En cambio, si el cálculo económico y territorial llevase a abrazar un modelo similar al de Noruega, que forma parte del Mercado Interior, pero no es miembro de la UE, estaríamos ante un brexit blando. Eso supondría asumir casi todos los deberes de la pertenencia a cambio del acceso al mercado, pero sin el derecho a voto. Es decir, mantener la actual situación pero con menos poder; lo que parece poco digerible para quienes prometieron «recuperar el control».

El dilema es imposible de resolver sin causar gran frustración en los más nacionalistas, si se opta por la versión blanda, o un fuerte daño al empleo y la inversión, si se opta por la dura. Nunca ha habido, además, coraje suficiente en May y demás líderes para hacer pedagogía ante sus votantes sobre una decisión tan endiablada. A veces parece que llegar a marzo del 2019 sin acuerdo resulta un desastre más fácilmente asumible que reconocer las mentiras y falsas promesas del referéndum.

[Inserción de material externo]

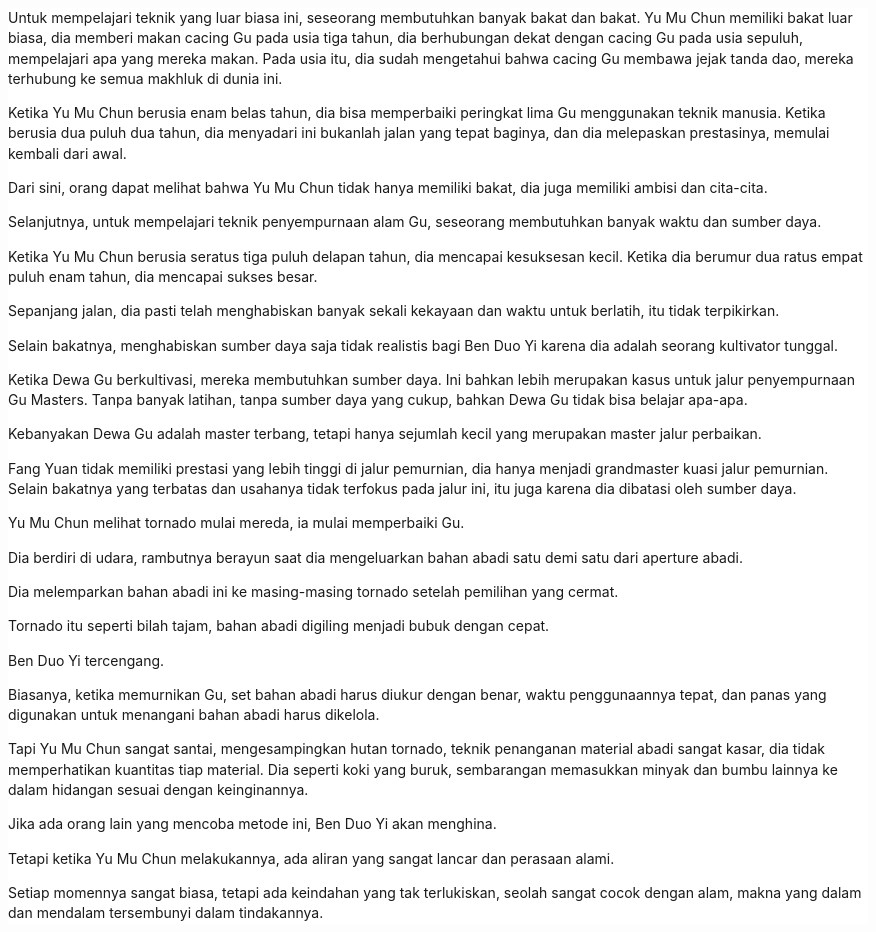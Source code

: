 Untuk mempelajari teknik yang luar biasa ini, seseorang membutuhkan banyak bakat dan bakat. Yu Mu Chun memiliki bakat luar biasa, dia memberi makan cacing Gu pada usia tiga tahun, dia berhubungan dekat dengan cacing Gu pada usia sepuluh, mempelajari apa yang mereka makan. Pada usia itu, dia sudah mengetahui bahwa cacing Gu membawa jejak tanda dao, mereka terhubung ke semua makhluk di dunia ini.

Ketika Yu Mu Chun berusia enam belas tahun, dia bisa memperbaiki peringkat lima Gu menggunakan teknik manusia. Ketika berusia dua puluh dua tahun, dia menyadari ini bukanlah jalan yang tepat baginya, dan dia melepaskan prestasinya, memulai kembali dari awal.

Dari sini, orang dapat melihat bahwa Yu Mu Chun tidak hanya memiliki bakat, dia juga memiliki ambisi dan cita-cita.

Selanjutnya, untuk mempelajari teknik penyempurnaan alam Gu, seseorang membutuhkan banyak waktu dan sumber daya.

Ketika Yu Mu Chun berusia seratus tiga puluh delapan tahun, dia mencapai kesuksesan kecil. Ketika dia berumur dua ratus empat puluh enam tahun, dia mencapai sukses besar.



Sepanjang jalan, dia pasti telah menghabiskan banyak sekali kekayaan dan waktu untuk berlatih, itu tidak terpikirkan.

Selain bakatnya, menghabiskan sumber daya saja tidak realistis bagi Ben Duo Yi karena dia adalah seorang kultivator tunggal.

Ketika Dewa Gu berkultivasi, mereka membutuhkan sumber daya. Ini bahkan lebih merupakan kasus untuk jalur penyempurnaan Gu Masters. Tanpa banyak latihan, tanpa sumber daya yang cukup, bahkan Dewa Gu tidak bisa belajar apa-apa.

Kebanyakan Dewa Gu adalah master terbang, tetapi hanya sejumlah kecil yang merupakan master jalur perbaikan.

Fang Yuan tidak memiliki prestasi yang lebih tinggi di jalur pemurnian, dia hanya menjadi grandmaster kuasi jalur pemurnian. Selain bakatnya yang terbatas dan usahanya tidak terfokus pada jalur ini, itu juga karena dia dibatasi oleh sumber daya.

Yu Mu Chun melihat tornado mulai mereda, ia mulai memperbaiki Gu.

Dia berdiri di udara, rambutnya berayun saat dia mengeluarkan bahan abadi satu demi satu dari aperture abadi.

Dia melemparkan bahan abadi ini ke masing-masing tornado setelah pemilihan yang cermat.

Tornado itu seperti bilah tajam, bahan abadi digiling menjadi bubuk dengan cepat.

Ben Duo Yi tercengang.

Biasanya, ketika memurnikan Gu, set bahan abadi harus diukur dengan benar, waktu penggunaannya tepat, dan panas yang digunakan untuk menangani bahan abadi harus dikelola.

Tapi Yu Mu Chun sangat santai, mengesampingkan hutan tornado, teknik penanganan material abadi sangat kasar, dia tidak memperhatikan kuantitas tiap material. Dia seperti koki yang buruk, sembarangan memasukkan minyak dan bumbu lainnya ke dalam hidangan sesuai dengan keinginannya.

Jika ada orang lain yang mencoba metode ini, Ben Duo Yi akan menghina.

Tetapi ketika Yu Mu Chun melakukannya, ada aliran yang sangat lancar dan perasaan alami.

Setiap momennya sangat biasa, tetapi ada keindahan yang tak terlukiskan, seolah sangat cocok dengan alam, makna yang dalam dan mendalam tersembunyi dalam tindakannya.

Como opción alternativa, se ha intentado apelar a la flexibilidad de la UE para que esta le facilite la cuadratura del círculo que permita resolver la difícil papeleta al Gobierno conservador. En esa línea va justo la propuesta que se aprobó el viernes pues se pretende que el Reino Unido forme parte del mercado europeo de mercancías, pero sin obligaciones migratorias, sin sometimiento al derecho europeo, sin formar parte de la unión aduanera (pues se desea tener una agresiva política comercial propia), y sin apenas contribuciones presupuestarias. Es impensable que los Veintisiete se dejen engañar así.

Para colmo, ese acuerdo de mínimos que no entusiasma nada a Europa ni siquiera sirve para los intereses de la City (pues los servicios y capitales quedan fuera) ni, como se ha visto, para evitar que los eurófobos lo rechacen denunciando que el país descenderá al estatus de colonia en la regulación de los bienes, ya que May se compromete a respetar los estándares de las normas aprobadas en Bruselas.

Magro resultado. Desde luego, insuficiente para encontrar una salida al laberinto. Es verdad que la primera ministra ya no amenaza con un no acuerdo y parece ser consciente de que su país solo puede permitirse una ruptura comercial suave con la UE que evite además una frontera en Irlanda. Pero el tiempo consumido, la confusión, la fractura social y las dimisiones han debilitado su autoridad y, con ella, la posición negociadora del país. El país está condenado a capitular pronto ante la realidad.

*Profesor de Ciencias Políticas y Relaciones Internacionales de la Universidad Autónoma de Madrid.